Los últimos resultados trimestrales de WPP presentados por Mark Read como consejero delegado han ahondado en su crisis. Entre abril y junio sus ingresos cayeron un 5,8% y un 4,3% si se tiene en cuenta la primera mitad del año. Y en ese mismo periodo su beneficio operativo se hundió un 48%.
Como consecuencia de estos resultados la compañía ha anunciado un plan de revisión estratégica del negocio que liderará Cindy Rose en cuanto asuma el liderazgo de WPP, a partir del 1 de noviembre. Y de momento ya se ha decidido reducir a la mitad el dividendo provisional en un contexto de declive de la acción hasta mínimos de hace 16 años, con un 40% de esa caída concentrada en lo que va de año.
Esa tendencia negativa en el mercado se había agudizado en vísperas de la presentación de los resultados del primer trimestre, después de que WPP emitiera un aviso de empeoramiento de las perspectivas de negocio. En concreto comunicó al mercado que elevaba a entre un 4,2% y un 4,5% el retroceso de facturación previsto respecto a 2024.
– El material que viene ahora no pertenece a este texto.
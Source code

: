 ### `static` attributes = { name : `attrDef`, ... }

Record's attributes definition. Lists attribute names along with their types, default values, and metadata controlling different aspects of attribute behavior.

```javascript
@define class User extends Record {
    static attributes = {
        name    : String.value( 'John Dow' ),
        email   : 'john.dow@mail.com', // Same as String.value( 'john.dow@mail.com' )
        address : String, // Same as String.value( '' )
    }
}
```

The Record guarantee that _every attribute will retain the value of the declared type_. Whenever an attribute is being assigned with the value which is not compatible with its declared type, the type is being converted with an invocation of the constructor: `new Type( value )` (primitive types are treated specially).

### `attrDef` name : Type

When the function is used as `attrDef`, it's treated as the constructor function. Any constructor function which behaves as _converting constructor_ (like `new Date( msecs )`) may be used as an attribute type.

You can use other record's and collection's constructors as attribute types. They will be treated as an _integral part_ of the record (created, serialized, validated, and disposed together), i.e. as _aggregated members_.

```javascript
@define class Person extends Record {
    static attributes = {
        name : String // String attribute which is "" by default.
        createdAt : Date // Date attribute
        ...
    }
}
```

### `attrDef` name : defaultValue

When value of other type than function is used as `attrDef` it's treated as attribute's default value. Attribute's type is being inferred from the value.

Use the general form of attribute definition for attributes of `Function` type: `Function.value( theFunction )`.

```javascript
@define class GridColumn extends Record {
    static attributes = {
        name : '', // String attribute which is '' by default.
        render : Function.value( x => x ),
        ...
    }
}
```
El gigante británico de la publicidad ha afrontado sus sucesivas pérdidas de grandes cuentas con una política de ajustes que en los últimos 12 meses ha supuesto la reducción de plantilla en 7.000 efectivos, hasta dejar la fuerza de trabajo total en 104.000 personas. 1.400 de ellos han dejado el perímetro de la compañía debido a la venta de FGS Global al fondo KKR.
En el mismo periodo WPP ha ajustado a la baja su presupuesto para colaboradores autónomos en un 13% y ha recortado en un 60% los incentivos a sus empleados. Todas esas medidas intentan acolchar el lucro cesante que ha sufrido el conglomerado británico después de perder a clientes como Coca-Cola, Volvo o Mars.
A pesar de las malas noticias encadenadas, Read señaló igualmente que ha habido un «progreso significativo» en el reposicionamiento de WPP Media, la antigua GroupM. En los últimos meses ese conglomerado de agencias de medios ha sido simplificado y sus costes se han reducido mientras su matriz invertía en soluciones para incrementar sus capacidades en inteligencia artificial como InfoSum.
Esa tecnología amenaza directamente gran parte de las labores tradicionales que una agencia realiza para clientes y todos los grandes grupos están adaptándose a ese nuevo escenario con grandes inversiones. En el caso de WPP el gasto ha aumentado a más de 300 millones de libras al año y se ha sustanciado también en un acuerdo preferente con la startup Stability AI en marzo.